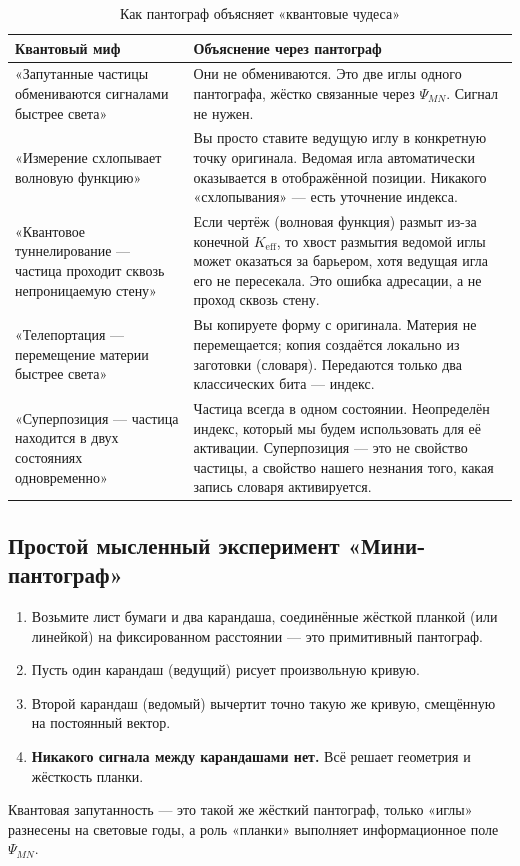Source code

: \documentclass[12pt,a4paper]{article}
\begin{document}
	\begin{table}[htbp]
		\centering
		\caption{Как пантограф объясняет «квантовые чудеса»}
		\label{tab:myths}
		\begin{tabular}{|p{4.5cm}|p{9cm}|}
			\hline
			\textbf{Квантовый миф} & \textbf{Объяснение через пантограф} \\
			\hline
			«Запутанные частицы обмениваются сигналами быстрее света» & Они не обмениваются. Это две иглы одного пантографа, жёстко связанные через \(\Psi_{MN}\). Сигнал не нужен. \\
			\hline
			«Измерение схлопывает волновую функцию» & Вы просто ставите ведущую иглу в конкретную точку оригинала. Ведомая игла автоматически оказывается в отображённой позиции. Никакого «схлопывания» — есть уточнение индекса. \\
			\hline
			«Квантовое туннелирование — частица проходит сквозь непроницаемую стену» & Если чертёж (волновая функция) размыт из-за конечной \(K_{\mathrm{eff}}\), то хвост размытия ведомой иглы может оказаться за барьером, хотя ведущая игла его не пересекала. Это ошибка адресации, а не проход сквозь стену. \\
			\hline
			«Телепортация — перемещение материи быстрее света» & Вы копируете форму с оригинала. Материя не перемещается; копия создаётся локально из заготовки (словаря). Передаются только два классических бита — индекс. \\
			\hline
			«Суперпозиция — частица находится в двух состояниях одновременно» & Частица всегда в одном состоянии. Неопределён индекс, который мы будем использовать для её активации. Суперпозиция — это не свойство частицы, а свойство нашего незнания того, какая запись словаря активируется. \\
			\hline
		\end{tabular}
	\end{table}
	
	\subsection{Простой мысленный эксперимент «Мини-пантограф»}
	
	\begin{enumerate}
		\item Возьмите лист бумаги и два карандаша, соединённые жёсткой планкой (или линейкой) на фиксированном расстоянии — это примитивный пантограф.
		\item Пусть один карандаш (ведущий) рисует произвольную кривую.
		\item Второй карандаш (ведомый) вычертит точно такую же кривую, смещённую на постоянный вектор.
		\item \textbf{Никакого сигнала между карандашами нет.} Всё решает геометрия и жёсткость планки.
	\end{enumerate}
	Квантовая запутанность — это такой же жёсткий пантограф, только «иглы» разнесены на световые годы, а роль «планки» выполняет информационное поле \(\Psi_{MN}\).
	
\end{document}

·····

WHAT THE EXERCISE ASKS
Reprint the entries above exactly, images removed.

RESPONSE FOR THIS EXERCISE
Source code

: \documentclass[12pt,a4paper]{article}
\begin{document}
	\begin{table}[htbp]
		\centering
		\caption{Как пантограф объясняет «квантовые чудеса»}
		\label{tab:myths}
		\begin{tabular}{|p{4.5cm}|p{9cm}|}
			\hline
			\textbf{Квантовый миф} & \textbf{Объяснение через пантограф} \\
			\hline
			«Запутанные частицы обмениваются сигналами быстрее света» & Они не обмениваются. Это две иглы одного пантографа, жёстко связанные через \(\Psi_{MN}\). Сигнал не нужен. \\
			\hline
			«Измерение схлопывает волновую функцию» & Вы просто ставите ведущую иглу в конкретную точку оригинала. Ведомая игла автоматически оказывается в отображённой позиции. Никакого «схлопывания» — есть уточнение индекса. \\
			\hline
			«Квантовое туннелирование — частица проходит сквозь непроницаемую стену» & Если чертёж (волновая функция) размыт из-за конечной \(K_{\mathrm{eff}}\), то хвост размытия ведомой иглы может оказаться за барьером, хотя ведущая игла его не пересекала. Это ошибка адресации, а не проход сквозь стену. \\
			\hline
			«Телепортация — перемещение материи быстрее света» & Вы копируете форму с оригинала. Материя не перемещается; копия создаётся локально из заготовки (словаря). Передаются только два классических бита — индекс. \\
			\hline
			«Суперпозиция — частица находится в двух состояниях одновременно» & Частица всегда в одном состоянии. Неопределён индекс, который мы будем использовать для её активации. Суперпозиция — это не свойство частицы, а свойство нашего незнания того, какая запись словаря активируется. \\
			\hline
		\end{tabular}
	\end{table}
	
	\subsection{Простой мысленный эксперимент «Мини-пантограф»}
	
	\begin{enumerate}
		\item Возьмите лист бумаги и два карандаша, соединённые жёсткой планкой (или линейкой) на фиксированном расстоянии — это примитивный пантограф.
		\item Пусть один карандаш (ведущий) рисует произвольную кривую.
		\item Второй карандаш (ведомый) вычертит точно такую же кривую, смещённую на постоянный вектор.
		\item \textbf{Никакого сигнала между карандашами нет.} Всё решает геометрия и жёсткость планки.
	\end{enumerate}
	Квантовая запутанность — это такой же жёсткий пантограф, только «иглы» разнесены на световые годы, а роль «планки» выполняет информационное поле \(\Psi_{MN}\).
	
\end{document}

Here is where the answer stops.